The complaint shows Boyd was transported to the hospital over an hour after the assault.
“He’s just one example, Mr. Boyd, of being failed by the pre-trial penal system,” Boyd’s lawyer Brooke Barnett said.
At least three male and one female voice identified the inmates and items they threw in the background of the video capturing the incident. The woman laughed a few times. Most of the time, she responded with gasps.
“Oh my, God!” the woman said.
“Did he die yet?” she asked at another point.
“Oh, he’s dead,” a man replied.
“He’s brain dead,” another man said. “He’s just a guy on a ventilator, right.”
Boyd’s attorney said jail and county officials are aware of longstanding, systemic failures in the county jail. They allege that there is a pattern of inmates’ mental health and other health care concerns going unmet, and there are staffing shortages and training, supervising and disciplinary insufficiencies.
The Essex County Correctional Facility has been the subject of news reports, protest, other litigation and a state investigation.
“ECCF is perpetually underfunded and understaffed, with an inmate-to-guard ratio that is far above New Jersey’s Constitutional standards,” the lawsuit says. “This perpetual underfunding and understaffing has created a powder keg that seems to erupt almost daily, with inmates dying violent and preventable deaths every year.”

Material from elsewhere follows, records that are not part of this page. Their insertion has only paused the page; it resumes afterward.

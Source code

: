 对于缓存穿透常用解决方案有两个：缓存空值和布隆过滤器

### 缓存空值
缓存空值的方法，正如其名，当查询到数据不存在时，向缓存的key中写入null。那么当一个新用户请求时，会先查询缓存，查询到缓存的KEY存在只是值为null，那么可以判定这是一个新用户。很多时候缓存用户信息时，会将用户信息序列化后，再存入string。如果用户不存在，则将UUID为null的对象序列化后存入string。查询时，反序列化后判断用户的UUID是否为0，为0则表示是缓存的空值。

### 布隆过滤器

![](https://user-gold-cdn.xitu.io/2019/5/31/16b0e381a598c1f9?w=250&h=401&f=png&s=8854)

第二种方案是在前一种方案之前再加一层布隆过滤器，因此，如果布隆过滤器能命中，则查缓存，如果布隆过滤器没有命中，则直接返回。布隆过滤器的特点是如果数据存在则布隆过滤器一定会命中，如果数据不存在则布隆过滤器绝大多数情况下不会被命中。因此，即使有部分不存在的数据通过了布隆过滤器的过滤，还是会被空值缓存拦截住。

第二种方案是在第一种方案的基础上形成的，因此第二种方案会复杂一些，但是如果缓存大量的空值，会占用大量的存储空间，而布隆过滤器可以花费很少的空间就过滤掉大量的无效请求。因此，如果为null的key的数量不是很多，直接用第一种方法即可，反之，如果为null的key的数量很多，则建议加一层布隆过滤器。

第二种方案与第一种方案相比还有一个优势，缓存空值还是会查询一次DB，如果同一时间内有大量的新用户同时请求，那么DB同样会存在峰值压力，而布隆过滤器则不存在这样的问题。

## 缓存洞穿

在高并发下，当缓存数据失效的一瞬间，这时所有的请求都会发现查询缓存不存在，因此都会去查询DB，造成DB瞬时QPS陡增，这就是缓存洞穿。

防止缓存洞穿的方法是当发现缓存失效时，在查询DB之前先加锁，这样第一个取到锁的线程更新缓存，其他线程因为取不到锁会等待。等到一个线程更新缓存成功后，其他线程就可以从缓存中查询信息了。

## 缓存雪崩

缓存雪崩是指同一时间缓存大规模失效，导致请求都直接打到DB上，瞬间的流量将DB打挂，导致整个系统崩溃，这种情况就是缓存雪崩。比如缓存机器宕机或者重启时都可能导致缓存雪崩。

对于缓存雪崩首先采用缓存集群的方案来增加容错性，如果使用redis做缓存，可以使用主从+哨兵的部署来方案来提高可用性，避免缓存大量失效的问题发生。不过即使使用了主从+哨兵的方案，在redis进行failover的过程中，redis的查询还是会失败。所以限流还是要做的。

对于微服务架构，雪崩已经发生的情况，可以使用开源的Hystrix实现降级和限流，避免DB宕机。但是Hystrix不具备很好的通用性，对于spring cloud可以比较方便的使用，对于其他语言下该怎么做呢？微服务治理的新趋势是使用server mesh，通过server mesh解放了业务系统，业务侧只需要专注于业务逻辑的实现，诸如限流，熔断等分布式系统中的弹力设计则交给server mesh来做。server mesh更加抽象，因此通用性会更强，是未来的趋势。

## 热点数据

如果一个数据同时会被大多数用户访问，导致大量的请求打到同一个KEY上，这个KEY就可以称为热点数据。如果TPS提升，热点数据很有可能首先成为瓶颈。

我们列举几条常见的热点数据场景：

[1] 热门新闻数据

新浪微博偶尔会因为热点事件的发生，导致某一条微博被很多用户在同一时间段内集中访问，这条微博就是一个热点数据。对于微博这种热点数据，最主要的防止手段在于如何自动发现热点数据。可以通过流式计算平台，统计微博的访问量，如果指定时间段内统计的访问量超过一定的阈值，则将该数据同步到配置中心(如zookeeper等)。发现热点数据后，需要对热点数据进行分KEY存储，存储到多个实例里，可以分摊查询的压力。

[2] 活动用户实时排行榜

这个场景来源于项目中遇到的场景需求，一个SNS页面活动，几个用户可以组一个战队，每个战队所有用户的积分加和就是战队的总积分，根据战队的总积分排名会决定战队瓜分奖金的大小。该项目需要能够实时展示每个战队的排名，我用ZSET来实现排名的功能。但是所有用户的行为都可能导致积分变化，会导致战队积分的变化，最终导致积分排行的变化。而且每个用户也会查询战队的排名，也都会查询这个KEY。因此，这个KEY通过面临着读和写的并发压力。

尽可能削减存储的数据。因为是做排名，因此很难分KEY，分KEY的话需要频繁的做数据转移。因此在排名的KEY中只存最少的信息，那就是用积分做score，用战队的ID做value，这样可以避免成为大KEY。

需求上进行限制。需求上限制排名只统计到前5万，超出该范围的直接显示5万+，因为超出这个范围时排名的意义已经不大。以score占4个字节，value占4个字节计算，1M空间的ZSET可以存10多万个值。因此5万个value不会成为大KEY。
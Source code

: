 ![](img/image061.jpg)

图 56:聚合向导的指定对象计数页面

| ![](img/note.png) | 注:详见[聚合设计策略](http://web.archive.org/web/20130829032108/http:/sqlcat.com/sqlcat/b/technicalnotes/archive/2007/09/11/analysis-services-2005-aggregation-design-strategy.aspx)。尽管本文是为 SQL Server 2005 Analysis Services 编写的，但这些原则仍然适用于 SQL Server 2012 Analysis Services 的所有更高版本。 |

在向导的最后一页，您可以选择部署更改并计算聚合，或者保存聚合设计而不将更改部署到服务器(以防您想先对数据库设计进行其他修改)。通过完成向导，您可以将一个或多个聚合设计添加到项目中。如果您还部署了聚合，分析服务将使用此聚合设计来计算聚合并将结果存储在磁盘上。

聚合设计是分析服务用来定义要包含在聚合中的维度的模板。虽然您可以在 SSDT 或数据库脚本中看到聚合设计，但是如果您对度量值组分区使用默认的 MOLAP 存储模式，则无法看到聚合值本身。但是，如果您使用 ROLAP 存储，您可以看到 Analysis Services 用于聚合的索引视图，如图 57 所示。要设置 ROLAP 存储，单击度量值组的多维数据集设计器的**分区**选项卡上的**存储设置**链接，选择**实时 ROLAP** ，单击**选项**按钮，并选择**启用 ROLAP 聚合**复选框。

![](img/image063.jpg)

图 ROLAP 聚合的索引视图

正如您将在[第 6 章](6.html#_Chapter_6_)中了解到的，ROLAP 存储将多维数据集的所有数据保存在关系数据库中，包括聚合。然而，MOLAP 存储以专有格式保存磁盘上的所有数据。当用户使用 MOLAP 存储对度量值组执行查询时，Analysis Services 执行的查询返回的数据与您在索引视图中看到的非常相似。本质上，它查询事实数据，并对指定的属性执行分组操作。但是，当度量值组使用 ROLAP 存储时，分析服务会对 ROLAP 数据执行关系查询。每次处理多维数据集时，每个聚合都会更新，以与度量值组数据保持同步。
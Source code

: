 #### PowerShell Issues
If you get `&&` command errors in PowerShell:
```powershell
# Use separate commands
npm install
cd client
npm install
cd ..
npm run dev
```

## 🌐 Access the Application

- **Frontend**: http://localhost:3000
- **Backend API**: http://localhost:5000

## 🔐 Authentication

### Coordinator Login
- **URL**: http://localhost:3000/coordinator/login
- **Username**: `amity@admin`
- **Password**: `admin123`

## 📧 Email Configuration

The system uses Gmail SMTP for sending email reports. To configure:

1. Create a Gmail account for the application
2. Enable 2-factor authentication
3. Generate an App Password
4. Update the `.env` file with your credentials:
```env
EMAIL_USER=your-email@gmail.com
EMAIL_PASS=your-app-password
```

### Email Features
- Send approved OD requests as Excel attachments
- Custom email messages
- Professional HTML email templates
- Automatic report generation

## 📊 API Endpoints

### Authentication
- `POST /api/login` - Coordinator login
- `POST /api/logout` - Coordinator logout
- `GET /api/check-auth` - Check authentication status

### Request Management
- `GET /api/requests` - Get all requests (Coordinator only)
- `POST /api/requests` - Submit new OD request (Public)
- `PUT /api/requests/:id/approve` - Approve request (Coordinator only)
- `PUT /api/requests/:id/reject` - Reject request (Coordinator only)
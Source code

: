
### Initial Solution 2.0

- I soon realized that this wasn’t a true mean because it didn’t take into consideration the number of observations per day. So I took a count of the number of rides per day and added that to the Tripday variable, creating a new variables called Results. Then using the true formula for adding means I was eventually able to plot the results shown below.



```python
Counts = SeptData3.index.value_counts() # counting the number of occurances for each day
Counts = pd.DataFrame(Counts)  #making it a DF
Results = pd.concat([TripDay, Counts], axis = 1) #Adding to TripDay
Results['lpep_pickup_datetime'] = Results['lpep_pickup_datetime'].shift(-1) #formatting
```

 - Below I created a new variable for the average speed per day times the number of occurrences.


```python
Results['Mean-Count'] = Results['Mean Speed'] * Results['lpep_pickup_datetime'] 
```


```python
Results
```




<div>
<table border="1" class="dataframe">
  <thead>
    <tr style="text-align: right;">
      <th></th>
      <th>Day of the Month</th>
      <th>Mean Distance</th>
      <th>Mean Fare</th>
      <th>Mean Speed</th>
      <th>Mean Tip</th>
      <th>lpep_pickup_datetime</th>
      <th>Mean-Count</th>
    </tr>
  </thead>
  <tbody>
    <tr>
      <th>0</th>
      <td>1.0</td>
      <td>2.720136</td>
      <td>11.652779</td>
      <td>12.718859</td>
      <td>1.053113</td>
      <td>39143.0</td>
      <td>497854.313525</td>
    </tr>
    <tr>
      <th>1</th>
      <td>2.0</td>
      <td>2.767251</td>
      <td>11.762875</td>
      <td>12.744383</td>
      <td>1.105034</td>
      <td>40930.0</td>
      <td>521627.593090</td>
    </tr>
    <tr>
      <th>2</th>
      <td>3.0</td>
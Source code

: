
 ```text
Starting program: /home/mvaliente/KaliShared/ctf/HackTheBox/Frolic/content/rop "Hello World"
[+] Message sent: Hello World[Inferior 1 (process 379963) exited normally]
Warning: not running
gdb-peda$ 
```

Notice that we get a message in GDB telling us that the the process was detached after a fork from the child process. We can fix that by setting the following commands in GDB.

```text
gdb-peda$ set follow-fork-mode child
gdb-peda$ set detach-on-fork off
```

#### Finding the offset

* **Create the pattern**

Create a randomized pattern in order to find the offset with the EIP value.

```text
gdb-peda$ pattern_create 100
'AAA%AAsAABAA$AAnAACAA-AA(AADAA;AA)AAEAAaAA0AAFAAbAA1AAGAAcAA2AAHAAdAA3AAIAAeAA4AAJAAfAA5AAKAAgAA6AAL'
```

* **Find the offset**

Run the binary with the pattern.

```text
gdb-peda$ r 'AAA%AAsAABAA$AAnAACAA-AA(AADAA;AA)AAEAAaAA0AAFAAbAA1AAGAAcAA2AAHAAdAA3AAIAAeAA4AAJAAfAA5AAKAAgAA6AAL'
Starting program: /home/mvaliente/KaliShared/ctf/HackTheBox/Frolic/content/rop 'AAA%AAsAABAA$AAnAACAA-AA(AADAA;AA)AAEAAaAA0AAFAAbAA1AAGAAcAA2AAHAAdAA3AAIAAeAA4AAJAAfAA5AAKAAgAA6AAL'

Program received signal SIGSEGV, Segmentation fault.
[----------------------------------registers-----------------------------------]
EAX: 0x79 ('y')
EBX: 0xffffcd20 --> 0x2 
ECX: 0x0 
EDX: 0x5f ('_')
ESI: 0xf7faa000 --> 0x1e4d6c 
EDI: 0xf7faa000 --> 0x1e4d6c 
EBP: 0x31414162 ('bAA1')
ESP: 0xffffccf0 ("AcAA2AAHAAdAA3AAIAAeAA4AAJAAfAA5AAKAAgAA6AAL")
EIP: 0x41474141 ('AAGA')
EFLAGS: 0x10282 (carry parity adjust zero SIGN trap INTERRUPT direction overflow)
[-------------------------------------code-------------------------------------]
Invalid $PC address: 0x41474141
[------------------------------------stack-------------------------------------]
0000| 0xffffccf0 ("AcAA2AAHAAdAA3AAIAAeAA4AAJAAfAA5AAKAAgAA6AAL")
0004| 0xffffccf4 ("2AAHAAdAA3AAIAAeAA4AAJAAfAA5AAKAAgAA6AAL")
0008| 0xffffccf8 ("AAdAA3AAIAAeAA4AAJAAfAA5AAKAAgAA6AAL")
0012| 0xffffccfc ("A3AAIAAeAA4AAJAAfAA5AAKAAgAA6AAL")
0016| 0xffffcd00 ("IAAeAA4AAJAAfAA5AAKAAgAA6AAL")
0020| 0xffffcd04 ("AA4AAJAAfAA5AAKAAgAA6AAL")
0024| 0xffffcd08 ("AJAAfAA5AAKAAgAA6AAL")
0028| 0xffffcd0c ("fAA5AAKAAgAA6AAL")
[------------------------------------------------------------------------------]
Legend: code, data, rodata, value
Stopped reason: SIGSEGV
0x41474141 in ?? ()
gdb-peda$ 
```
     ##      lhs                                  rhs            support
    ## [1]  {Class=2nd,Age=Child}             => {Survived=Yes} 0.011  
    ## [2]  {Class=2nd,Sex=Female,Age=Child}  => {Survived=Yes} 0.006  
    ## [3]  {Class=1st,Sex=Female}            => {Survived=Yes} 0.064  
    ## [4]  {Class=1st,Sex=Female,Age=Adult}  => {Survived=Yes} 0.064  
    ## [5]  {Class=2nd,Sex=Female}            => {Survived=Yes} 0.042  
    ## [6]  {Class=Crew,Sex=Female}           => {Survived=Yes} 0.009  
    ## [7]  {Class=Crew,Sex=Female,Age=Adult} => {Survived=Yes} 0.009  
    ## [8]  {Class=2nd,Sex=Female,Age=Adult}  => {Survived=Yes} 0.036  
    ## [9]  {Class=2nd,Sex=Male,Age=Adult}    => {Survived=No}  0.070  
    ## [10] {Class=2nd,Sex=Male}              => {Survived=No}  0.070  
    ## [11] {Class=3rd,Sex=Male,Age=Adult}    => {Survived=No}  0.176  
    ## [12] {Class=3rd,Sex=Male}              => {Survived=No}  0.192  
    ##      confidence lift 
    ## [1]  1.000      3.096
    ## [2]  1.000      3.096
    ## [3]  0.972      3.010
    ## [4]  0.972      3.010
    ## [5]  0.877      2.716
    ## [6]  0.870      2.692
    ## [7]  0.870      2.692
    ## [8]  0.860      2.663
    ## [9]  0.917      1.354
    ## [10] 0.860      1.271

According to the lawsuit, Alvarado had not completed corrections academy training before he was assigned to oversee the unit designated for gang members. The warden and associate warden sent an internal message praising Alvarado for the way he handled the attack.
The county has taken steps to review the facility’s operations since Boyd’s attack.
Another inmate was stabbed to death on Dec. 3. The county announced on Dec. 6 that it had hired an independent consulting firm to conduct an assessment “in response to recent incidents involving inmate altercations.”
The consulting firm “will review security, staffing roles and responsibilities of all employees from the time inmates enter the facility at intake to the time they are released,” the press release announcing the initiative said. The firm will also check to see if jail staff is following policies.
“We need a fresh set of eyes to review our policies and standards,” Essex County Executive Joseph N. DiVincenzo Jr., said.
However, Boyd’s attorneys said the firm is led by the county’s former health and public safety director, who held other positions in the county in “policing, prosecution and for corrections.”